Dorothy I.~ The one winged
kyphosis of her poetry.




        Dorothy was a beautiful poetess who wrote in bird song, but her wings were ingrown and useless, the cotyledon of a barren womb.
        I was new to the city when I met her at a roof party. The landlords all moved to the suburbs, so we broke open the roof hatches and carried up guitars and bottles of wine. The height constrained our dancing, we were like bats holding on with our feet and swaying upside down over the floor of the sky. Dorothy moved a pale angel light among our black excesses, she seemed to know what it was like to fall and she carried a hunchback of where she once landed.

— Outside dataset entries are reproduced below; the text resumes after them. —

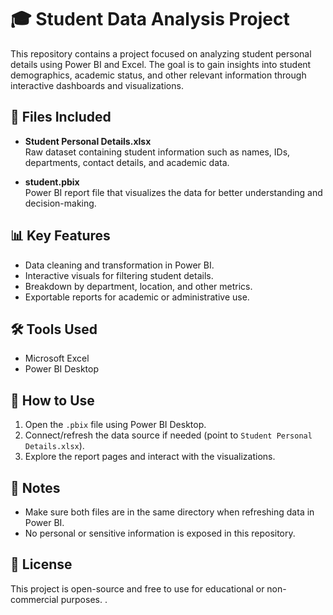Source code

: # 🎓 Student Data Analysis Project

This repository contains a project focused on analyzing student personal details using Power BI and Excel. The goal is to gain insights into student demographics, academic status, and other relevant information through interactive dashboards and visualizations.

## 📁 Files Included

- **Student Personal Details.xlsx**  
  Raw dataset containing student information such as names, IDs, departments, contact details, and academic data.

- **student.pbix**  
  Power BI report file that visualizes the data for better understanding and decision-making.

## 📊 Key Features

- Data cleaning and transformation in Power BI.
- Interactive visuals for filtering student details.
- Breakdown by department, location, and other metrics.
- Exportable reports for academic or administrative use.

## 🛠 Tools Used

- Microsoft Excel
- Power BI Desktop

## 🚀 How to Use

1. Open the `.pbix` file using Power BI Desktop.
2. Connect/refresh the data source if needed (point to `Student Personal Details.xlsx`).
3. Explore the report pages and interact with the visualizations.

## 📌 Notes

- Make sure both files are in the same directory when refreshing data in Power BI.
- No personal or sensitive information is exposed in this repository.

## 📃 License

This project is open-source and free to use for educational or non-commercial purposes.
.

Things that drop out of the sky become grotesque and disfigured when they hit earth, only poets can see in them the forms of heaven.
        Because of her deformity Dorothy never married, but there were a fashion of men she made herself invisible to. She made her poetry out of the personal ads she clipped from the Village Voice and they read like the tatoos beat on a hollow heart:


            your mission: to be my Apollo 7,8,9...forever.
            you are the sun to my moon
            you fly to my arms
            you eye my mons
            you diamond
            eudaemon.


        Like many of the poets and artists who are attracted to the glory of the city, Dorothy flamed out and moved back to the provinces. Still, I sometimes see the suggestion of her mind silhouetted in the arch prose of the daily personals.